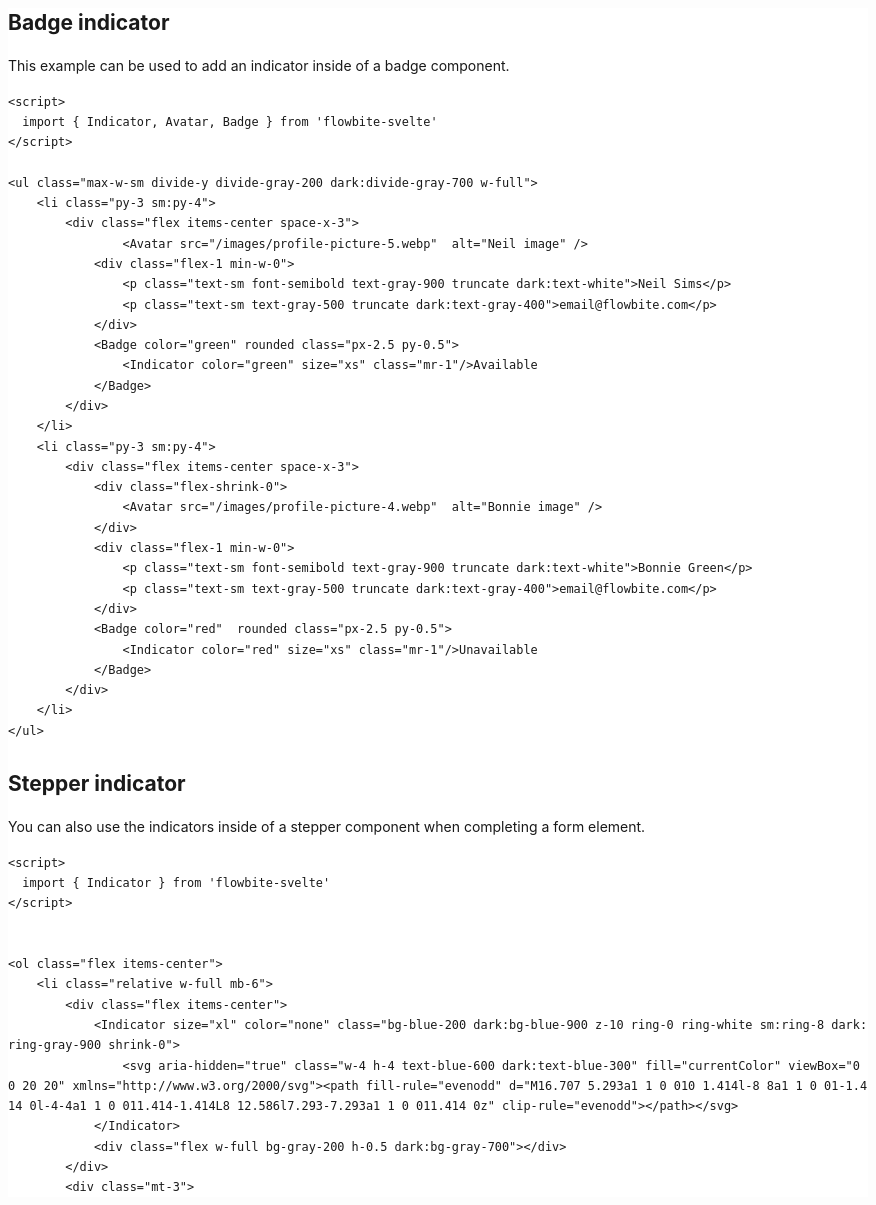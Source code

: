 ## Badge indicator

This example can be used to add an indicator inside of a badge component.

```svelte example class="flex gap-2"
<script>
  import { Indicator, Avatar, Badge } from 'flowbite-svelte'
</script>

<ul class="max-w-sm divide-y divide-gray-200 dark:divide-gray-700 w-full">
    <li class="py-3 sm:py-4">
        <div class="flex items-center space-x-3">
                <Avatar src="/images/profile-picture-5.webp"  alt="Neil image" />
            <div class="flex-1 min-w-0">
                <p class="text-sm font-semibold text-gray-900 truncate dark:text-white">Neil Sims</p>
                <p class="text-sm text-gray-500 truncate dark:text-gray-400">email@flowbite.com</p>
            </div>
            <Badge color="green" rounded class="px-2.5 py-0.5">
                <Indicator color="green" size="xs" class="mr-1"/>Available
            </Badge>
        </div>
    </li>
    <li class="py-3 sm:py-4">
        <div class="flex items-center space-x-3">
            <div class="flex-shrink-0">
                <Avatar src="/images/profile-picture-4.webp"  alt="Bonnie image" />
            </div>
            <div class="flex-1 min-w-0">
                <p class="text-sm font-semibold text-gray-900 truncate dark:text-white">Bonnie Green</p>
                <p class="text-sm text-gray-500 truncate dark:text-gray-400">email@flowbite.com</p>
            </div>
            <Badge color="red"  rounded class="px-2.5 py-0.5">
                <Indicator color="red" size="xs" class="mr-1"/>Unavailable
            </Badge>
        </div>
    </li>
</ul>
```

## Stepper indicator

You can also use the indicators inside of a stepper component when completing a form element.

```svelte example class="space-y-8"
<script>
  import { Indicator } from 'flowbite-svelte'
</script>


<ol class="flex items-center">
    <li class="relative w-full mb-6">
        <div class="flex items-center">
            <Indicator size="xl" color="none" class="bg-blue-200 dark:bg-blue-900 z-10 ring-0 ring-white sm:ring-8 dark:ring-gray-900 shrink-0">
                <svg aria-hidden="true" class="w-4 h-4 text-blue-600 dark:text-blue-300" fill="currentColor" viewBox="0 0 20 20" xmlns="http://www.w3.org/2000/svg"><path fill-rule="evenodd" d="M16.707 5.293a1 1 0 010 1.414l-8 8a1 1 0 01-1.414 0l-4-4a1 1 0 011.414-1.414L8 12.586l7.293-7.293a1 1 0 011.414 0z" clip-rule="evenodd"></path></svg>
            </Indicator>
            <div class="flex w-full bg-gray-200 h-0.5 dark:bg-gray-700"></div>
        </div>
        <div class="mt-3">
```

____

# PROBLEM STATEMENT
Look through the records above and please copy every line in which the string "rounded" occurs.

# ANSWER SECTION
            <Badge color="green" rounded class="px-2.5 py-0.5">
            <Badge color="red"  rounded class="px-2.5 py-0.5">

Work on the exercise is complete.